■ **Exercise details**:
The expected answer is every line of the material that contains the word "deuteron".

■ **Source records**:
☆ ☆ ☆ ☆ ☆ ☆ ☆
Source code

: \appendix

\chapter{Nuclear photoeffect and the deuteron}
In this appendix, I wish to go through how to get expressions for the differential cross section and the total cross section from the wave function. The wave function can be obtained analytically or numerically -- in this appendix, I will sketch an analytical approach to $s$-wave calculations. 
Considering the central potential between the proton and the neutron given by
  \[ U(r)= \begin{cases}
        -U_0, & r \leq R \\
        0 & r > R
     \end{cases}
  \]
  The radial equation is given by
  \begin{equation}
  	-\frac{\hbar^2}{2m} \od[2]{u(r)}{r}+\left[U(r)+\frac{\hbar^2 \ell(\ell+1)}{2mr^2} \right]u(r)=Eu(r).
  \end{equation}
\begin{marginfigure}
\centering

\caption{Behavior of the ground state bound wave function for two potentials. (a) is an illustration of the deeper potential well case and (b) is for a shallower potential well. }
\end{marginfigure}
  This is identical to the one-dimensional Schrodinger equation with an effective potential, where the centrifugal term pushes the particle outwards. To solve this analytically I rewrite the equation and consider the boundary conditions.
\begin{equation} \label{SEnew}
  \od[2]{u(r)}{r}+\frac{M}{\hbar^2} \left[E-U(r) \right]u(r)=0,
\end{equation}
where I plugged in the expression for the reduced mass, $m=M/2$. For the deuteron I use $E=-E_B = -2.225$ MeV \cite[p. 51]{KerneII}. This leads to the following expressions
☆ ☆ ☆ ☆ ☆ ☆ ☆
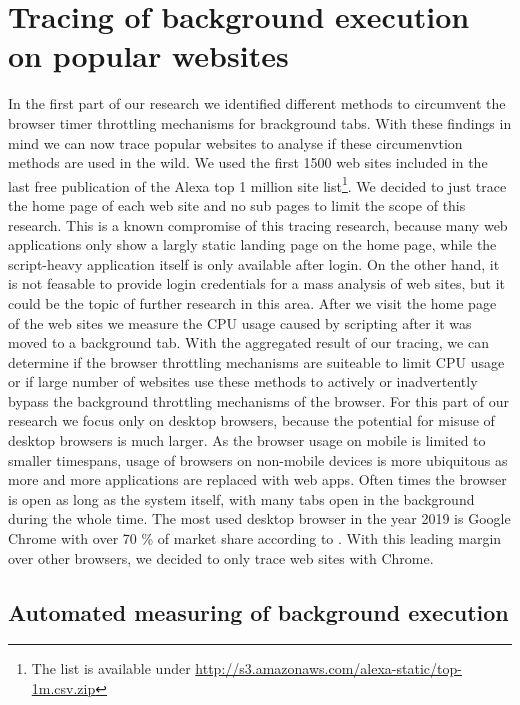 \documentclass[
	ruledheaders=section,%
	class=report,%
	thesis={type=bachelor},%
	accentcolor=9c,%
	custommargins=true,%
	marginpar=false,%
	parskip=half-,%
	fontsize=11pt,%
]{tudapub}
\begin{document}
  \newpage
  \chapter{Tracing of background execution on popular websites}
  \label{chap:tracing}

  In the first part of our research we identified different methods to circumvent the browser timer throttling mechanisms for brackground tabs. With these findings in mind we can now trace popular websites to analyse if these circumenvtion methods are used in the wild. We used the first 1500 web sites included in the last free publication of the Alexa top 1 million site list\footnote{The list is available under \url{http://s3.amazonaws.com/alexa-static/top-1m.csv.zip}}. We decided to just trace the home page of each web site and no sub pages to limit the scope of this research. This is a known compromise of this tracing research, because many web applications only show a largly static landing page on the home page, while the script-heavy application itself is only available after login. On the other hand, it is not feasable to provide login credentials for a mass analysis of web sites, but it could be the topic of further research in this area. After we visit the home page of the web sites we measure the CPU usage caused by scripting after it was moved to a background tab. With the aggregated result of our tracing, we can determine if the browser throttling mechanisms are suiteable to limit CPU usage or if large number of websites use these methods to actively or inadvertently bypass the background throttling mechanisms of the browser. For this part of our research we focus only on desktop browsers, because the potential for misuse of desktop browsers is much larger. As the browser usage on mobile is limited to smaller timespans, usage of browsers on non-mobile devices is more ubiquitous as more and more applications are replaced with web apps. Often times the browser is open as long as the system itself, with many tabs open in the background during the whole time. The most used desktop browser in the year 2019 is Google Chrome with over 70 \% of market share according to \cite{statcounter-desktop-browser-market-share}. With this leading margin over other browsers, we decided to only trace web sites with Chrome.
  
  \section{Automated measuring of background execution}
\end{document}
☆ ☆ ☆ ☆ ☆ ☆ ☆
■ **Result of the exercise**:
\chapter{Nuclear photoeffect and the deuteron}
where I plugged in the expression for the reduced mass, $m=M/2$. For the deuteron I use $E=-E_B = -2.225$ MeV \cite[p. 51]{KerneII}. This leads to the following expressions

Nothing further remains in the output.